Goal of the exercise:
Your answer should consist of the lines below that hold the word "fullmesh".

···

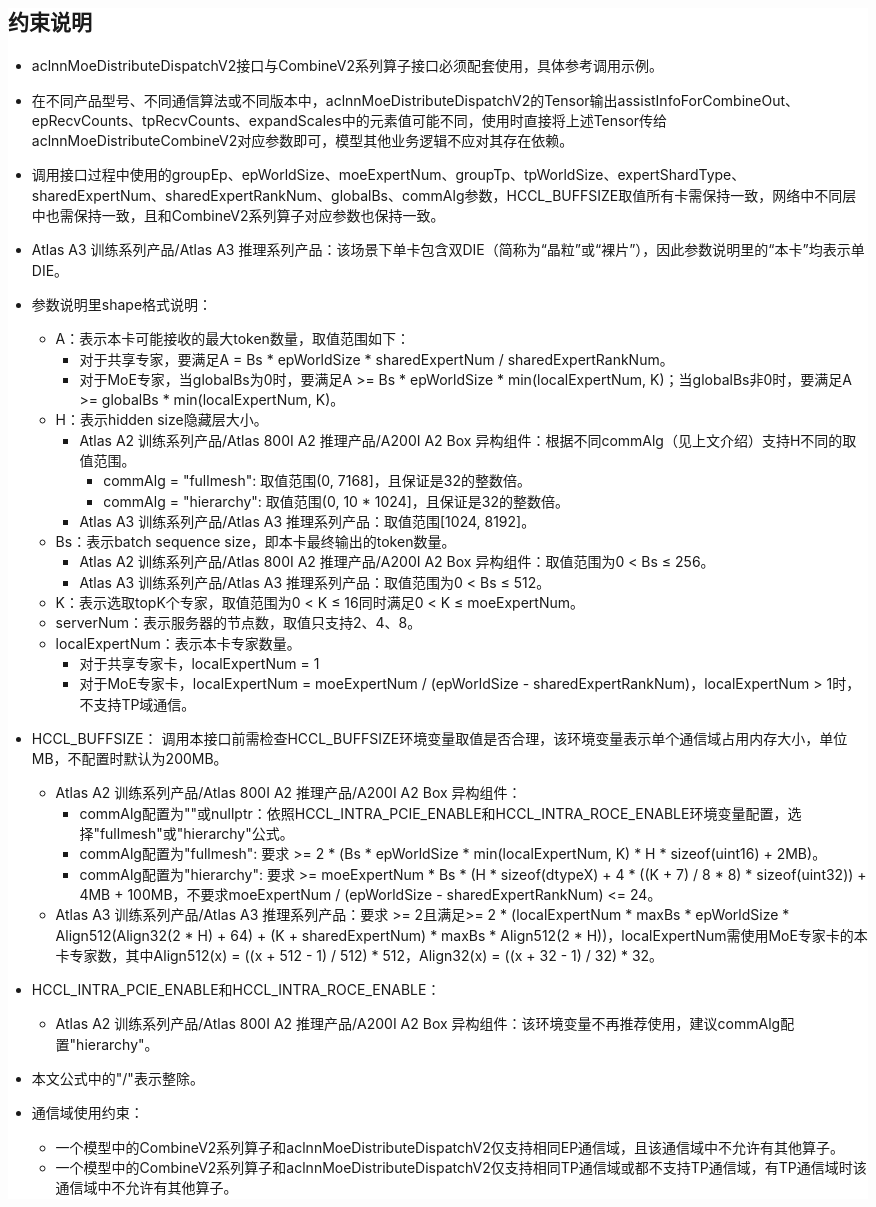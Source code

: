 ## 约束说明

- aclnnMoeDistributeDispatchV2接口与CombineV2系列算子接口必须配套使用，具体参考调用示例。

- 在不同产品型号、不同通信算法或不同版本中，aclnnMoeDistributeDispatchV2的Tensor输出assistInfoForCombineOut、epRecvCounts、tpRecvCounts、expandScales中的元素值可能不同，使用时直接将上述Tensor传给aclnnMoeDistributeCombineV2对应参数即可，模型其他业务逻辑不应对其存在依赖。

- 调用接口过程中使用的groupEp、epWorldSize、moeExpertNum、groupTp、tpWorldSize、expertShardType、sharedExpertNum、sharedExpertRankNum、globalBs、commAlg参数，HCCL_BUFFSIZE取值所有卡需保持一致，网络中不同层中也需保持一致，且和CombineV2系列算子对应参数也保持一致。

- <term>Atlas A3 训练系列产品/Atlas A3 推理系列产品</term>：该场景下单卡包含双DIE（简称为“晶粒”或“裸片”），因此参数说明里的“本卡”均表示单DIE。

- 参数说明里shape格式说明：
    - A：表示本卡可能接收的最大token数量，取值范围如下：
        - 对于共享专家，要满足A = Bs \* epWorldSize \* sharedExpertNum / sharedExpertRankNum。
        - 对于MoE专家，当globalBs为0时，要满足A >= Bs \* epWorldSize \* min(localExpertNum, K)；当globalBs非0时，要满足A >= globalBs \* min(localExpertNum, K)。
    - H：表示hidden size隐藏层大小。
        - <term>Atlas A2 训练系列产品/Atlas 800I A2 推理产品/A200I A2 Box 异构组件</term>：根据不同commAlg（见上文介绍）支持H不同的取值范围。
            - commAlg = "fullmesh": 取值范围(0, 7168]，且保证是32的整数倍。
            - commAlg = "hierarchy": 取值范围(0, 10 * 1024]，且保证是32的整数倍。
        - <term>Atlas A3 训练系列产品/Atlas A3 推理系列产品</term>：取值范围[1024, 8192]。
    - Bs：表示batch sequence size，即本卡最终输出的token数量。
        - <term>Atlas A2 训练系列产品/Atlas 800I A2 推理产品/A200I A2 Box 异构组件</term>：取值范围为0 < Bs ≤ 256。
        - <term>Atlas A3 训练系列产品/Atlas A3 推理系列产品</term>：取值范围为0 < Bs ≤ 512。
    - K：表示选取topK个专家，取值范围为0 < K ≤ 16同时满足0 < K ≤ moeExpertNum。
    - serverNum：表示服务器的节点数，取值只支持2、4、8。
    - localExpertNum：表示本卡专家数量。
        - 对于共享专家卡，localExpertNum = 1
        - 对于MoE专家卡，localExpertNum = moeExpertNum / (epWorldSize - sharedExpertRankNum)，localExpertNum > 1时，不支持TP域通信。

- HCCL_BUFFSIZE：
    调用本接口前需检查HCCL_BUFFSIZE环境变量取值是否合理，该环境变量表示单个通信域占用内存大小，单位MB，不配置时默认为200MB。
    - <term>Atlas A2 训练系列产品/Atlas 800I A2 推理产品/A200I A2 Box 异构组件</term>：
        - commAlg配置为""或nullptr：依照HCCL_INTRA_PCIE_ENABLE和HCCL_INTRA_ROCE_ENABLE环境变量配置，选择"fullmesh"或"hierarchy"公式。
        - commAlg配置为"fullmesh": 要求 >= 2 \* (Bs \* epWorldSize \* min(localExpertNum, K) \* H \* sizeof(uint16) + 2MB)。
        - commAlg配置为"hierarchy": 要求 >= moeExpertNum \* Bs \* (H \* sizeof(dtypeX) + 4 \* ((K + 7) / 8 \* 8) \* sizeof(uint32)) + 4MB + 100MB，不要求moeExpertNum / (epWorldSize - sharedExpertRankNum) <= 24。
    - <term>Atlas A3 训练系列产品/Atlas A3 推理系列产品</term>：要求 >= 2且满足>= 2 \* (localExpertNum \* maxBs \* epWorldSize * Align512(Align32(2 \* H) + 64) + (K + sharedExpertNum) \* maxBs \* Align512(2 \* H))，localExpertNum需使用MoE专家卡的本卡专家数，其中Align512(x) = ((x + 512 - 1) / 512) \* 512，Align32(x) = ((x + 32 - 1) / 32) \* 32。

- HCCL_INTRA_PCIE_ENABLE和HCCL_INTRA_ROCE_ENABLE：
    - <term>Atlas A2 训练系列产品/Atlas 800I A2 推理产品/A200I A2 Box 异构组件</term>：该环境变量不再推荐使用，建议commAlg配置"hierarchy"。

- 本文公式中的"/"表示整除。
- 通信域使用约束：
    - 一个模型中的CombineV2系列算子和aclnnMoeDistributeDispatchV2仅支持相同EP通信域，且该通信域中不允许有其他算子。
    - 一个模型中的CombineV2系列算子和aclnnMoeDistributeDispatchV2仅支持相同TP通信域或都不支持TP通信域，有TP通信域时该通信域中不允许有其他算子。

···

Response to the exercise:
            - commAlg = "fullmesh": 取值范围(0, 7168]，且保证是32的整数倍。
        - commAlg配置为""或nullptr：依照HCCL_INTRA_PCIE_ENABLE和HCCL_INTRA_ROCE_ENABLE环境变量配置，选择"fullmesh"或"hierarchy"公式。
        - commAlg配置为"fullmesh": 要求 >= 2 \* (Bs \* epWorldSize \* min(localExpertNum, K) \* H \* sizeof(uint16) + 2MB)。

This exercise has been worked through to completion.